1. First up – How did you feel crossing the line of your 1st IM in such an impressive time?
Strangely enough, I had my strongest emotions at the start of my second loop (out of three) on the run.
To understand the full picture we need to take into accounts a few details:
a) I had never ran a marathon before and I didn’t know what to expect (a wall? Walk-run? Just walk?)
b) Even though I had a goal to finish my 1st ironman in 12 hours I didn’t know if I was going to be able to achieve it.
My plan was as follows- Swim plus transition time – 1:30/ Bike: 5:30/ Run 5:00
The swim part went well time-wise and I had gained a few minutes on my time table, but the strong wind, the rough tarmac and the hills took their toll on my bike leg: 5:41. So I went into the run with a lot of respect and just replayed the same mantra. in my head: “smooth and easy”.
My coach had also told me to “Treat it like a long jog”. This piece of advice proved to be the real key for my run.
When I started the second loop with 28km to go, I checked my watch and realized that not only would I make it within 12 hours but rather in a low 11h if not better.
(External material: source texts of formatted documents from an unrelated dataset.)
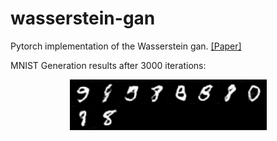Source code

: # wasserstein-gan
Pytorch implementation of the Wasserstein gan. [[Paper]](https://arxiv.org/abs/1701.07875)

MNIST Generation results after 3000 iterations:

<p align="center">
    <img src="assets/wgan_generation.png" width="315"\>
</p>
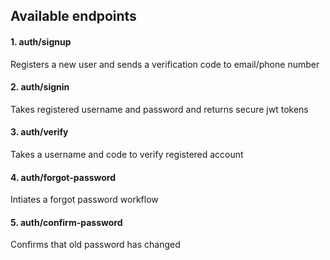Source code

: 
## Available endpoints

#### 1. auth/signup
  Registers a new user and sends a verification code to email/phone number
  
#### 2. auth/signin
  Takes registered username and password and returns secure jwt tokens
  
#### 3. auth/verify
  Takes a username and code to verify registered account

#### 4. auth/forgot-password
  Intiates a forgot password workflow
  
#### 5. auth/confirm-password
  Confirms that old password has changed
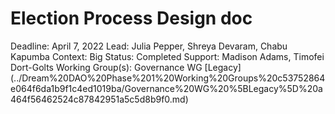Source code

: # Election Process Design doc

Deadline: April 7, 2022
Lead: Julia Pepper, Shreya Devaram, Chabu Kapumba
Context: Big
Status: Completed
Support: Madison Adams, Timofei Dort-Golts
Working Group(s): Governance WG [Legacy] (../Dream%20DAO%20Phase%201%20Working%20Groups%20c53752864e064f6da1b9f1c4ed1019ba/Governance%20WG%20%5BLegacy%5D%20a464f56462524c87842951a5c5d8b9f0.md)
Somehow, knowing that everything depended on my run skills, whether I could keep this speed, whether I hit that famous wall on the marathon, and the fact that I really really wanted to make it, brought me so close to an outburst and cry. Don’t ask me why! In my mind all the run-related exercises and sweat went through like a movie and I told myself that nothing would stop me now to reach those low 11 hours. Guess I am an emotional person..!
On the last 3km I even found the strength to finish strong with a long sprint as I knew I had made it and by the time I crossed that line my emotions were already under control. Pity, actually…I even stopped a few steps before the ramp, took off my hat, “combed” my hair, zipped up my suit and bowed: we sure want to look good on the finisher pictures!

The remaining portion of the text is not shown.